A cor do seu cabelo contrastava bem com o bordeaux do seu casaco pesado, mas complementava o turquesa dos lábios.
A sua dança de cabeça parou e as sobrancelhas se aproximaram, como duas lagartas bonitas a tentar dar cabeçadas. O seu olhar não estava sobre mim, felizmente, mas sobre a mulher que a encarava. Ela retirou um dos fones e disse algo, enquanto apontava para o colo da senhora. A janela não era suficientemente baixa para eu ver o que tinha chamado a atenção dela ali.

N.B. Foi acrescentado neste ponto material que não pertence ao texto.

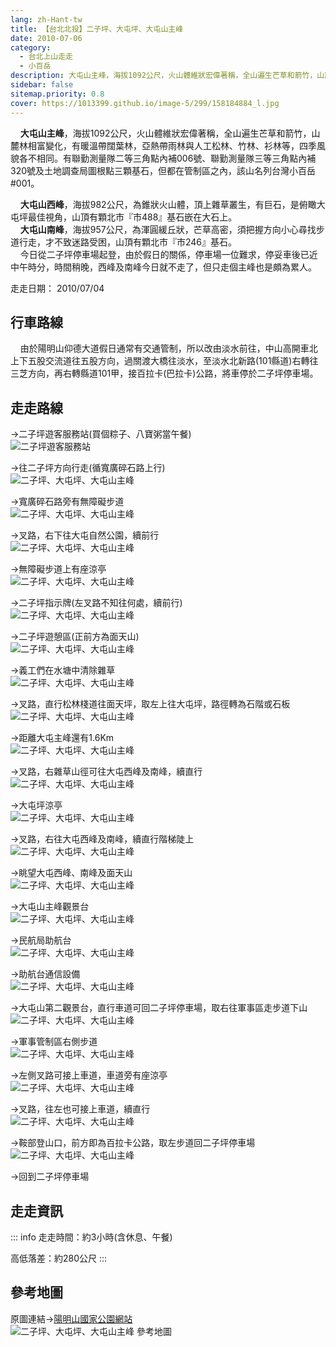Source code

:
 ```yaml
---
lang: zh-Hant-tw
title: 【台北北投】二子坪、大屯坪、大屯山主峰
date: 2010-07-06
category: 
  - 台北上山走走
  - 小百岳
description: 大屯山主峰，海拔1092公尺，火山體維狀宏偉著稱，全山遍生芒草和箭竹，山麓林相富變化，有暖溫帶闊葉林，亞熱帶雨林與人工松林、竹林、衫林等，四季風貌各不相同。有聯勤測量隊二等三角點內補006號、聯勤測量隊三等三角點內補320號及土地調查局圖根點三顆基石，但都在管制區之內，該山名列台灣小百岳#001。
sidebar: false
sitemap.priority: 0.8
cover: https://1013399.github.io/image-5/299/158184884_l.jpg
---
```


    **大屯山主峰**，海拔1092公尺，火山體維狀宏偉著稱，全山遍生芒草和箭竹，山麓林相富變化，有暖溫帶闊葉林，亞熱帶雨林與人工松林、竹林、衫林等，四季風貌各不相同。有聯勤測量隊二等三角點內補006號、聯勤測量隊三等三角點內補320號及土地調查局圖根點三顆基石，但都在管制區之內，該山名列台灣小百岳#001。  

<!-- more -->

    **大屯山西峰**，海拔982公尺，為錐狀火山體，頂上雜草叢生，有巨石，是俯瞰大屯坪最佳視角，山頂有顆北市『市488』基石嵌在大石上。  
    **大屯山南峰**，海拔957公尺，為渾圓緩丘狀，芒草高密，須把握方向小心尋找步道行走，才不致迷路受困，山頂有顆北市『市246』基石。  
    今日從二子坪停車場起登，由於假日的關係，停車場一位難求，停妥車後已近中午時分，時間稍晚，西峰及南峰今日就不走了，但只走個主峰也是頗為累人。

走走日期： 2010/07/04

## 行車路線
    由於陽明山仰德大道假日通常有交通管制，所以改由淡水前往，中山高開車北上下五股交流道往五股方向，過關渡大橋往淡水，至淡水北新路(101縣道)右轉往三芝方向，再右轉縣道101甲，接百拉卡(巴拉卡)公路，將車停於二子坪停車場。

## 走走路線
→二子坪遊客服務站(買個粽子、八寶粥當午餐)  
![二子坪遊客服務站](https://1013399.github.io/image-5/299/158184864_l.jpg)

→往二子坪方向行走(循寬廣碎石路上行)  
![二子坪、大屯坪、大屯山主峰](https://1013399.github.io/image-5/299/158184866_l.jpg)

→寬廣碎石路旁有無障礙步道  
![二子坪、大屯坪、大屯山主峰](https://1013399.github.io/image-5/299/158184868_l.jpg)

→叉路，右下往大屯自然公園，續前行  
![二子坪、大屯坪、大屯山主峰](https://1013399.github.io/image-5/299/158184875_l.jpg)

→無障礙步道上有座涼亭  
![二子坪、大屯坪、大屯山主峰](https://1013399.github.io/image-5/299/158184878_l.jpg)

→二子坪指示牌(左叉路不知往何處，續前行)  
![二子坪、大屯坪、大屯山主峰](https://1013399.github.io/image-5/299/158184881_l.jpg)

→二子坪遊憩區(正前方為面天山)  
![二子坪、大屯坪、大屯山主峰](https://1013399.github.io/image-5/299/158184884_l.jpg)

→義工們在水塘中清除雜草  
![二子坪、大屯坪、大屯山主峰](https://1013399.github.io/image-5/299/158184886_l.jpg)

→叉路，直行松林棧道往面天坪，取左上往大屯坪，路徑轉為石階或石板  
![二子坪、大屯坪、大屯山主峰](https://1013399.github.io/image-5/299/158184891_l.jpg)

→距離大屯主峰還有1.6Km  
![二子坪、大屯坪、大屯山主峰](https://1013399.github.io/image-5/299/158184893_l.jpg)

→叉路，右雜草山徑可往大屯西峰及南峰，續直行  
![二子坪、大屯坪、大屯山主峰](https://1013399.github.io/image-5/299/158184895_l.jpg)

→大屯坪涼亭  
![二子坪、大屯坪、大屯山主峰](https://1013399.github.io/image-5/299/158184898_l.jpg)

→叉路，右往大屯西峰及南峰，續直行階梯陡上  
![二子坪、大屯坪、大屯山主峰](https://1013399.github.io/image-5/299/158184899_l.jpg)

→眺望大屯西峰、南峰及面天山  
![二子坪、大屯坪、大屯山主峰](https://1013399.github.io/image-5/299/158184903_l.jpg)

→大屯山主峰觀景台  
![二子坪、大屯坪、大屯山主峰](https://1013399.github.io/image-5/299/158184907_l.jpg)

→民航局助航台  
![二子坪、大屯坪、大屯山主峰](https://1013399.github.io/image-5/299/158184908_l.jpg)

→助航台通信設備  
![二子坪、大屯坪、大屯山主峰](https://1013399.github.io/image-5/299/158184911_l.jpg)

→大屯山第二觀景台，直行車道可回二子坪停車場，取右往軍事區走步道下山  
![二子坪、大屯坪、大屯山主峰](https://1013399.github.io/image-5/299/158184913_l.jpg)

→軍事管制區右側步道  
![二子坪、大屯坪、大屯山主峰](https://1013399.github.io/image-5/299/158184915_l.jpg)

→左側叉路可接上車道，車道旁有座涼亭  
![二子坪、大屯坪、大屯山主峰](https://1013399.github.io/image-5/299/158184918_l.jpg)

→叉路，往左也可接上車道，續直行  
![二子坪、大屯坪、大屯山主峰](https://1013399.github.io/image-5/299/158184921_l.jpg)

→鞍部登山口，前方即為百拉卡公路，取左步道回二子坪停車場  
![二子坪、大屯坪、大屯山主峰](https://1013399.github.io/image-5/299/158184923_l.jpg)

→回到二子坪停車場

## 走走資訊
::: info
走走時間：約3小時(含休息、午餐)

高低落差：約280公尺
:::

## 參考地圖
原圖連結→[陽明山國家公園網站](http://www.ymsnp.gov.tw/web/travel2c_10.aspx)  
![二子坪、大屯坪、大屯山主峰 參考地圖](https://1013399.github.io/image-5/299/158184928_l.jpg)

Ela esticou a língua para fora, para o que quer que fosse. O cenho franzido ficou no lugar. Obviamente não ficou satisfeita com o resultado da sua ação.
Ela escondeu a boca atrás de uma mão.
A cor das suas unhas combinavam com o cabelo.
O seu brilho voltou quando ela revelou novamente os lábios, enquanto se inclinava para a frente e a senhora se movia para trás, provavelmente procurando a segurança do seu assento e tentando manter a distância entre ela e a estranha intrusa.
Tive sorte com o folgado que estava ao meu lado. Pelo menos não se mexeu assim tanto, nem tentou se comunicar com o meu colo.
De repente, a mulher bufou e os lábios foram vibrando em descompressão silenciosa.
Um sorriso substituiu o franzido no seu rosto. Rugas finas nos cantos dos seus olhos faziam com que a sua alegria parecesse genuína.
Ela se encostou no assento, o sorriso aumentando e revelando um conjunto de dentes contidos por um aparelho ortodôntico.
Foi então que ela reparou que eu a observava.
O seu sorriso encolheu — ainda estava lá, mas agora estava mais sutil, sondado e curioso. Ela inclinou a cabeça.
A pergunta não dita nos seus olhos fez com que o calor subisse para as minhas bochechas. Era demasiado tarde para desviar o olhar agora. Sustentei e encolhi os ombros, sorrindo de volta para ela de uma forma que eu esperava que expressasse tanto desculpas educadas como divertimento amigável.
O folgado ao meu lado interrompeu meus esforços para me comunicar com ela. Empurrou o cotovelo no meu braço, enquanto puxava uma lata de Coca-Cola da mochila esfarrapada empoleirada no seu colo.
A mulher enrugou o nariz para mim.
Eu torci o meu de volta, sem ter a menor ideia do que estávamos fazendo. Mas ela sorriu.
Um bom sorriso. O tipo que vem com covinhas.
Contemplava o meu próximo passo, mas um chiado alto pôs um fim ao meu planejamento.
Um líquido frio borrifou-me pela esquerda.
O folgado tinha aberto a lata.
Olhei para o homem através das gotículas que agora aspergiam os meus óculos. Ele estava a beber avidamente, o pomo de adão a dançar enquanto engolia.
Estaria ele consciente dos danos colaterais da sua abertura de lata? Dificilmente. Os seus olhos estavam meio fechados enquanto ele desfrutava da sua bebida.
Limpei a cara com uma mão enquanto escavava os bolsos com a outra, à procura de um lenço de papel, mas não encontrei nada. Tinha-me esquecido de trazer um pacote novo esta manhã. Em busca de algo — qualquer coisa — para me limpar da Coca-Cola, considerei por breves instantes pelo menos limpar as minhas mãos na sua manga. Isso o faria recuar.
Descartando o pensamento indelicado, voltei a olhar para fora da janela. A mulher de cabelo azul sorriu, segurando algo na sua mão, enquanto me acenava.
Apertei os olhos na sua direção, enquanto tentava reconhecer o objeto através dos meus óculos manchados.
Ela mostrava um pacote de lenços de papel novo.